Some highlighted events that Brother Josh coordinates with the students are retreats for juniors and seniors. He also teaches the DeMatha Way class, a freshman introductory course that teaches the young men what the school expects of them.

“I try to foster a culture of accompaniment with students,” Brother Josh said. “I do my best to get away from my office and go spend time in the lunch room, out walking in the halls, just being visible to the students.”

In this ministry, he said, he has found his life’s calling.

“I couldn’t imagine doing anything else in my life,” Brother Josh said. “Giving over the control of my life to God and to the (Trinitarian) order with the fervent hope that it’s the Holy Spirit is guiding the order, I have been to some amazing places, got to see amazing things – ministry in India, Rome, different parts of Mexico, up and down the East Coast. It is a gift because this is what God created me to do. And that’s the hope, right?”

Brother Josh said the community of Trinitarian brothers has been a support to him throughout the years.

“When we are discerning what God has planned for us, it’s where we feel that this is my purpose,” he said. “It hasn’t always been easy, but being in community, living in community with my other Trinitarian brothers helps make those thorns a little bit easier to bear – because they’ve been through it.”

Brother Joshua Warshak (left) made a solemn profession of vows to the Order of the Most Holy Trinity on Sept. 27 at DeMatha Catholic High School in Hyattsville, Maryland. Here he receives a blessing by the order's minister provincial, Father Albert Anuszewski. (CS photo/Michael Hoyt)

Brother Josh made a solemn profession of vows into the Order of the Most Holy Trinity before the students of DeMatha Catholic High School on Sept. 27. Several of Brother Josh’s Trinitarian brothers and the order's minister provincial, Father Albert Anuszewski, also attended the Mass.

“It is a great and glorious day for the DeMatha and Trinitarian family,” Father Anuszewski said. “Great is the mystery and meaning between these vows.

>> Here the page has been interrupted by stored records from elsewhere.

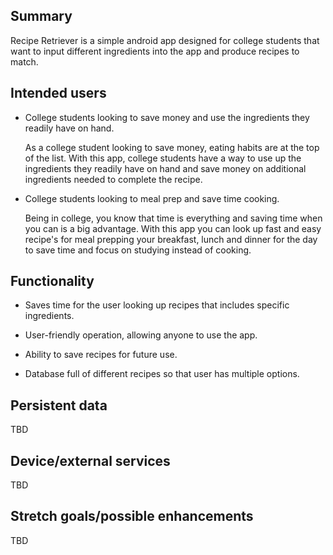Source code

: ## Summary

Recipe Retriever is a simple android app designed for college students that want to input different ingredients into the app and produce recipes to match.

## Intended users

  * College students looking to save money and use the ingredients they readily have on hand.

      As a college student looking to save money, eating habits are at the top of the list. With this app, college 
      students have a way to use up the ingredients they readily have on hand and save money on additional 
      ingredients needed to complete the recipe.
    
  * College students looking to meal prep and save time cooking.

       Being in college, you know that time is everything and saving time when you can is a big advantage. With this app
       you can look up fast and easy recipe's for meal prepping your breakfast, lunch and dinner for the day to save time
       and focus on studying instead of cooking.
    
## Functionality

* Saves time for the user looking up recipes that includes specific ingredients.

* User-friendly operation, allowing anyone to use the app.

* Ability to save recipes for future use.

* Database full of different recipes so that user has multiple options.

## Persistent data

TBD 

## Device/external services

TBD

## Stretch goals/possible enhancements 

TBD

They are an act of love with a God who first loved us.”

Along with the other Trinitarian brothers in their community, he expressed to Brother Josh thanksgiving for his humble “yes” to God’s call.

“We pledge to stand by you in your process of lifelong conversion,” Father Anuszewski said.

Brother Josh is scheduled to be ordained a deacon in January and a priest in June.

When speaking about his vocation to the priesthood and to religious life, Brother Josh said, “I can only echo the words of Saint John Paul II, ‘Do not be afraid.’ It’s not an easy life, but it’s a life well worth the effort and personal sacrifice, and there’s a lot of joy from living in community, from living a common apostolate and from having a charism-centered life… If this is where God is calling you, don’t waste time. Don’t deprive the Church of the best years of your life.”